To infinity, and beyond

A new dawn for accountancy broke at the end of May, most of us were a little too preoccupied with figuring out how the world was going to work as we emerged from Covid-19 lockdowns to pay too much attention.

Two Americans climbed into a rocket, fired it up, and paid a visit to the International Space Station (ISS). Big deal. It’s 51 years now since Neil and Buzz walked on the moon, and yet more since the cold war mutual fear between the US and USSR fired the starting pistol in the race to put young men with short haircuts into orbit.

The difference this time was who was signing the cheques. The first running of the Space Race was a ruinously expensive game of one-upmanship designed, in part, to claim victory for one ideology over another, capitalism v’s communism. Capitalism won, in more ways than one.

This second iteration of the space race is capitalism vs itself. This time it is private companies, blowing a hole in their own finances to shoot for the stars. The question is why?

Elon Musk and Jeff Bezos are clever chaps, founders of Paypal and Amazon respectively, they both spotted niches opened up by the rapid uptake of the internet, and made themselves eye wateringly wealthy in the process. They are both children of the space age and both had soaring schemes as boys for the expansion, and population of space and other planets, and half a century on here they are actually doing it.

SpaceX is Musk’s operation, and he seems to be winning so far. He won the race to lease the Cape Kennedy launch site, the starting point for the US Apollo missions, and it was his Falcon rocket that took the first commercial astronauts to the ISS in May. Musk has his sights set further afield though. Ultimately he wants cities on Mars as a backup Earth, he is aiming for 2050 for the first sustainable settlement on the red plant. I’m not sure I will have got around to repainting the bathroom by then. He is going to use the ISS as a base to refuel shuttle-like craft to go to Mars and use that as a base to explore further. He said in 2016 that he aims to keep the cost of a Mars trip to around $300,000 “low enough that most people in advanced economies could sell their home on Earth and move to Mars if they want,” he said, reminiscent of the great migrations from Europe to the USA in the 19th and 20th century. Meanwhile during 2020 he has been launching mini satellites into Earth orbit at the rate of 60 per fortnight, so far he has about 500, but has permission to take this to 42,000. His aim is to provide global broadband coverage to the entire planet, however remote the location.

Jeff Bezos meanwhile is a little more secretive, and currently seems to be in second place in the race.
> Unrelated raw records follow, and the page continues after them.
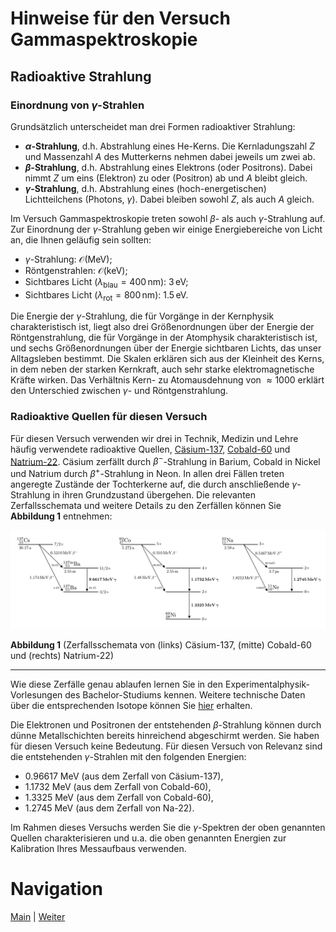 # Hinweise für den Versuch Gammaspektroskopie

## Radioaktive Strahlung

### Einordnung von $\gamma$-Strahlen

Grundsätzlich unterscheidet man drei Formen radioaktiver Strahlung:

- **$\alpha$-Strahlung**, d.h. Abstrahlung eines $\mathrm{He}$-Kerns. Die Kernladungszahl $Z$ und Massenzahl $A$ des Mutterkerns nehmen dabei jeweils um zwei ab.
- **$\beta$-Strahlung**, d.h. Abstrahlung eines Elektrons (oder Positrons). Dabei nimmt $Z$ um eins (Elektron) zu oder (Positron) ab und $A$ bleibt gleich. 
- **$\gamma$-Strahlung**, d.h. Abstrahlung eines (hoch-energetischen) Lichtteilchens (Photons, $\gamma$). Dabei bleiben sowohl $Z$, als auch $A$ gleich. 

Im Versuch Gammaspektroskopie treten sowohl $\beta$- als auch $\gamma$-Strahlung auf. Zur Einordnung der $\gamma$-Strahlung geben wir einige Energiebereiche von Licht an, die Ihnen geläufig sein sollten: 

- $\gamma$-Strahlung: $\mathcal{O}(\mathrm{MeV})$;
- Röntgenstrahlen: $\mathcal{O}(\mathrm{keV})$;
- Sichtbares Licht ($\lambda_{\mathrm{blau}}=400\,\mathrm{nm}$): $3\,\mathrm{eV}$;
- Sichtbares Licht ($\lambda_{\mathrm{rot}}=800\,\mathrm{nm}$): $1.5\,\mathrm{eV}$.

Die Energie der $\gamma$-Strahlung, die für Vorgänge in der Kernphysik charakteristisch ist, liegt also drei Größenordnungen über der Energie der Röntgenstrahlung, die für Vorgänge in der Atomphysik charakteristisch ist, und sechs Größenordnungen über der Energie sichtbaren Lichts, das unser Alltagsleben bestimmt. Die Skalen erklären sich aus der Kleinheit des Kerns, in dem neben der starken Kernkraft, auch sehr starke elektromagnetische Kräfte wirken. Das Verhältnis Kern- zu Atomausdehnung von $\approx1000$ erklärt den Unterschied zwischen $\gamma$- und Röntgenstrahlung. 

### Radioaktive Quellen für diesen Versuch

Für diesen Versuch verwenden wir drei in Technik, Medizin und Lehre häufig verwendete radioaktive Quellen, [Cäsium-137](https://en.wikipedia.org/wiki/Caesium-137), [Cobald-60](https://en.wikipedia.org/wiki/Cobalt-60) und [Natrium-22](https://en.wikipedia.org/wiki/Isotopes_of_sodium). Cäsium zerfällt durch $\beta^{-}$-Strahlung in Barium, Cobald in Nickel und Natrium durch $\beta^{+}$-Strahlung in Neon. In allen drei Fällen treten angeregte Zustände der Tochterkerne auf, die durch anschließende $\gamma$-Strahlung in ihren Grundzustand übergehen. Die relevanten Zerfallsschemata und weitere Details zu den Zerfällen können Sie **Abbildung 1** entnehmen:

<img src="../figures/Quellen.png" width="1200" style="zoom:100%;" />

**Abbildung 1** (Zerfallsschemata von (links) Cäsium-137, (mitte) Cobald-60 und (rechts) Natrium-22)

---

Wie diese Zerfälle genau ablaufen lernen Sie in den Experimentalphysik-Vorlesungen des Bachelor-Studiums kennen. Weitere technische Daten über die entsprechenden Isotope können Sie [hier](https://www.periodensystem-online.de/index.php) erhalten. 

Die Elektronen und Positronen der entstehenden $\beta$-Strahlung können durch dünne Metallschichten bereits hinreichend abgeschirmt werden. Sie haben für diesen Versuch keine Bedeutung. Für diesen Versuch von Relevanz sind die entstehenden $\gamma$-Strahlen mit den folgenden Energien: 

- 0.96617 MeV (aus dem Zerfall von Cäsium-137),
- 1.1732 MeV (aus dem Zerfall von Cobald-60),
- 1.3325 MeV (aus dem Zerfall von Cobald-60),
- 1.2745 MeV (aus dem Zerfall von Na-22).

Im Rahmen dieses Versuchs werden Sie die $\gamma$-Spektren der oben genannten Quellen charakterisieren und u.a. die oben genannten Energien zur Kalibration Ihres Messaufbaus verwenden. 

# Navigation

[Main](https://gitlab.kit.edu/kit/etp-lehre/p1-praktikum/students/-/tree/main/Kreisel) | [Weiter](https://gitlab.kit.edu/kit/etp-lehre/p1-praktikum/students/-/tree/main/Kreisel/doc/Hinweise-Aufgabe-1-a.md)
Blue Origin, his vision, first imagined while at college is for floating space colonies, we’re not talking about hunks of metal here, but cylindrical floating worlds with rivers and forests and one hell of a view. He also aims to create a permanent city on the moon, with mining and manufacturing operations to be a giant factory for his floating colonies, moving heavy industry from Earth. If we can all live floating about in space there is going to be plenty of…. well… space, allowing a massive expansion of the human population. “The solar system can support a trillion humans, and then we’d have 1,000 Mozarts, and 1,000 Einsteins. Think how incredible and dynamic that civilization will be,” Bezos said in February this year.

These visions are, it goes without saying huge, fantastical, and impossible, perhaps. Yet they are the visions that have probably occurred to every 10 year old with a book about space and a toy rocket. These two 10 year olds are both middle aged men with vast budgets and a fleet of rockets. Both of these men are astute, fiercely bright opportunists who spotted niches before anyone else, took a gamble and won big. Neither of them is an idiot, but both have billions in loose change lying about burning a hole in their pockets.

How do we view these astonishing visions? Billionaires blowing their spare cash on their 10 year old fantasies? Or have they spotted another niche? Are our kids really going to be able to sell their homes and move to Mars in 30 years?, am I destined to see out my twilight years in a floating old folks home space colony? It seems ridiculous to even consider, but you can’t rule it out either.